The newly appointed Bishop of Tarbes and Lourdes, Bishop Brouwet, was installed as bishop of the diocese during the diocesan pilgrimage Mass, Sunday, March 25, 2012, in the Basilica of St. Pius X in Lourdes.
Bishop Nicolas Brouwet was formerly Auxiliary bishop of Nanterre.
He will be 50 years old in August this year, and will also this year celebrate the 20th anniversary of his priestly ordination.
He was educated at the Sorbonne and the French College in Rome, during which time he taught for two years at the seminary in Jerusalem.
During this week, the Bishop has followed in the footsteps of thousands of the volunteers of the Hospitalité Notre Dame de Lourdes (HNDL) and did service in the baths, assisting sick and able pilgrims in completing one of the spiritual exercises of Lourdes.

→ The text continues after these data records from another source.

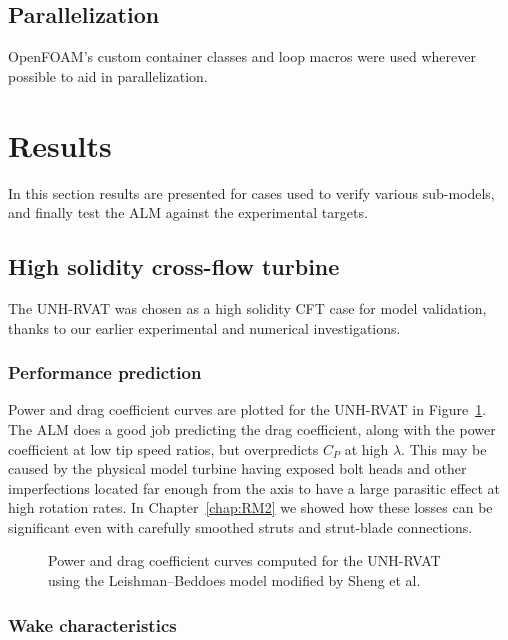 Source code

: \subsection{Parallelization}

OpenFOAM's custom container classes and loop macros were used wherever possible
to aid in parallelization.


\section{Results}

In this section results are presented for cases used to verify various
sub-models, and finally test the ALM against the experimental targets.


\subsection{High solidity cross-flow turbine}

The UNH-RVAT was chosen as a high solidity CFT case for model validation, thanks
to our earlier experimental and numerical investigations.



\subsubsection{Performance prediction}

Power and drag coefficient curves are plotted for the UNH-RVAT in
Figure~\ref{fig:RVAT-ALM-perf-curves}. The ALM does a good job predicting the
drag coefficient, along with the power coefficient at low tip speed ratios, but
overpredicts $C_P$ at high $\lambda$. This may be caused by the physical model
turbine having exposed bolt heads and other imperfections located far enough
from the axis to have a large parasitic effect at high rotation rates. In
Chapter~\ref{chap:RM2} we showed how these losses can be significant even with
carefully smoothed struts and strut-blade connections.

\begin{figure}
    \caption{Power and drag coefficient curves computed for the UNH-RVAT using
        the Leishman--Beddoes model modified by Sheng et al.}
    
    \label{fig:RVAT-ALM-perf-curves}
\end{figure}


\subsubsection{Wake characteristics}

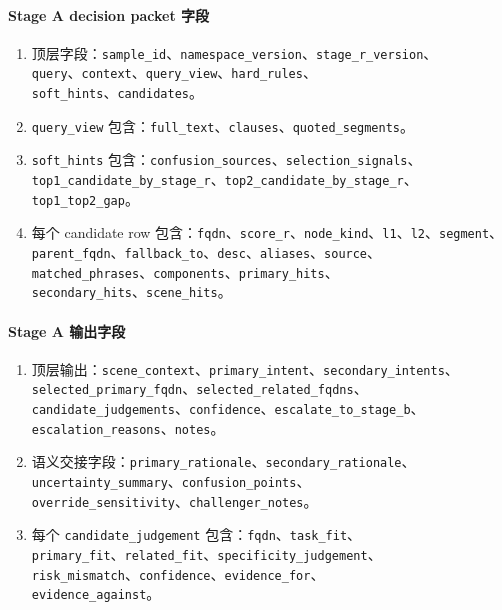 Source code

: \documentclass[11pt,a4paper]{ctexart}
\begin{document}
\paragraph{Stage A decision packet 字段}
\begin{enumerate}[leftmargin=1.6em]
\item 顶层字段：\texttt{sample\_id}、\texttt{namespace\_version}、\texttt{stage\_r\_version}、\\
\texttt{query}、\texttt{context}、\texttt{query\_view}、\texttt{hard\_rules}、\\
\texttt{soft\_hints}、\texttt{candidates}。
\item \texttt{query\_view} 包含：\texttt{full\_text}、\texttt{clauses}、\texttt{quoted\_segments}。
\item \texttt{soft\_hints} 包含：\texttt{confusion\_sources}、\texttt{selection\_signals}、\\
\texttt{top1\_candidate\_by\_stage\_r}、\texttt{top2\_candidate\_by\_stage\_r}、\\
\texttt{top1\_top2\_gap}。
\item 每个 candidate row 包含：\texttt{fqdn}、\texttt{score\_r}、\texttt{node\_kind}、\texttt{l1}、\texttt{l2}、\texttt{segment}、\\
\texttt{parent\_fqdn}、\texttt{fallback\_to}、\texttt{desc}、\texttt{aliases}、\texttt{source}、\\
\texttt{matched\_phrases}、\texttt{components}、\texttt{primary\_hits}、\\
\texttt{secondary\_hits}、\texttt{scene\_hits}。
\end{enumerate}

\paragraph{Stage A 输出字段}
\begin{enumerate}[leftmargin=1.6em]
\item 顶层输出：\texttt{scene\_context}、\texttt{primary\_intent}、\texttt{secondary\_intents}、\\
\texttt{selected\_primary\_fqdn}、\texttt{selected\_related\_fqdns}、\\
\texttt{candidate\_judgements}、\texttt{confidence}、\texttt{escalate\_to\_stage\_b}、\\
\texttt{escalation\_reasons}、\texttt{notes}。
\item 语义交接字段：\texttt{primary\_rationale}、\texttt{secondary\_rationale}、\\
\texttt{uncertainty\_summary}、\texttt{confusion\_points}、\\
\texttt{override\_sensitivity}、\texttt{challenger\_notes}。
\item 每个 \texttt{candidate\_judgement} 包含：\texttt{fqdn}、\texttt{task\_fit}、\\
\texttt{primary\_fit}、\texttt{related\_fit}、\texttt{specificity\_judgement}、\\
\texttt{risk\_mismatch}、\texttt{confidence}、\texttt{evidence\_for}、\\
\texttt{evidence\_against}。
\end{enumerate}
\end{document}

On Tuesday, he provided service in the men’s baths, and on the following day, he offered his services on the plateau or exterior of the baths to assist those who arrived and were preparing to bathe in the waters made famous in the apparitions of our Lady to a young Saint Bernadette in 1856.
Although arranged with HNDL, most did not immediately recognise him as he dressed simply and when working with the baths and assisting the men there, he wore the simple blue apron worn by all Hospitalité members there.
The response of the members of Hospitalité Notre Dame de Lourdes, on learning of this personal display of devotion to our Lady of Lourdes has left its mark and according to those who were there and worked with him, his simplicity, care and devotion will be remembered for a long time.
The appointment of the new Bishop came earlier than expected, since Brouwet's predecessor, Bishop Jacques Perrier, in office since 1997, passed the retirement age of 75 last December 4, and has therefore had just a couple of months of "prorogatio."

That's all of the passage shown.